Celebrity News July 28, 2009
Grammer Convinces Board to Keep Sister's Killer Locked Up

Kelsey Grammer was forced to skip a parole hearing for the man who murdered his sister, but wrote a letter to the parole board asking them to keep Freddie Glenn locked up.
In the letter penned to Robert Russel, a retired El Paso and Teller County Colorado District Attorney who successfully prosecuted Karen Grammer's killer, Kelsey described how "saddened" he was that he couldn't attend the hearing. He also describes "the degree of suffering [killer Freddie Glenn] has inflicted on his victims, but also on the families of his victims" since he brutally murdered Karen in 1975.
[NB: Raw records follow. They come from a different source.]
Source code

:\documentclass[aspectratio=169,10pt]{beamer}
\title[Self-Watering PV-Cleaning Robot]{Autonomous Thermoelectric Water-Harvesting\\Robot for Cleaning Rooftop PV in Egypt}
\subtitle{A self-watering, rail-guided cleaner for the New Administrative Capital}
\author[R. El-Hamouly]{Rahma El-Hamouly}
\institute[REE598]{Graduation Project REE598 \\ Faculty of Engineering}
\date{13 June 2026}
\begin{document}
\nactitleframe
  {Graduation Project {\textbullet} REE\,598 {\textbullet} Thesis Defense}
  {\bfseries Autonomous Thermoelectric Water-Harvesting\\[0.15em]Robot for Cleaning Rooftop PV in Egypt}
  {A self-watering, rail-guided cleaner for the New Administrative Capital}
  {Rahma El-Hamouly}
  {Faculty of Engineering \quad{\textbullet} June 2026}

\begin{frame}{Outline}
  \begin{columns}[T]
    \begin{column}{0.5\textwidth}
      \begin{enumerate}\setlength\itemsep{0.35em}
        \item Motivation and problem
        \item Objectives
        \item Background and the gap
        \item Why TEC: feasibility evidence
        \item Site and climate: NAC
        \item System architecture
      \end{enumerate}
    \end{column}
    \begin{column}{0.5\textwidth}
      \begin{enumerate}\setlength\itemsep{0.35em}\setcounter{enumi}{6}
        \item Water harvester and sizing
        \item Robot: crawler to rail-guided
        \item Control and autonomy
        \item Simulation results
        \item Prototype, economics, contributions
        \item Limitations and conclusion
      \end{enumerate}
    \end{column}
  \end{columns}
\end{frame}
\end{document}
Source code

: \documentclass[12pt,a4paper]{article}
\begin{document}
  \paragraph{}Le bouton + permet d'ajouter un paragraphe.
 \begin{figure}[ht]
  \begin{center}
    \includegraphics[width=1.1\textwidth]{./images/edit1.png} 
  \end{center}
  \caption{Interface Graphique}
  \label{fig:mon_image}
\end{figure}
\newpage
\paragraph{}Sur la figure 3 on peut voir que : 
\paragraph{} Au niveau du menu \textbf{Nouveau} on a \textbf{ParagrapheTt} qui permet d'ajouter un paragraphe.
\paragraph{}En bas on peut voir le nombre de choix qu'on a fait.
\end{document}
Grammer, who described Glenn as a "butcher" and "monster," told the parole board that he forgave Freddie for killing his sister, but didn't think that a man who committed such a terrible crime should ever be freed. "I forgive this man for what he has done... It allows me to love my children and my wife and the days I have left with them. But I can never escape the horror of what happened to my sister. I can never accept the notion that he can pay for that nightmare with anything less than his life. We all make choices. He made his. Surely a man who has killed so many must never take a single breath as a free man."
After the hearing, parole for Freddie Glenn was deferred for five years -- the maximum number of deferral years possible under Colorado law.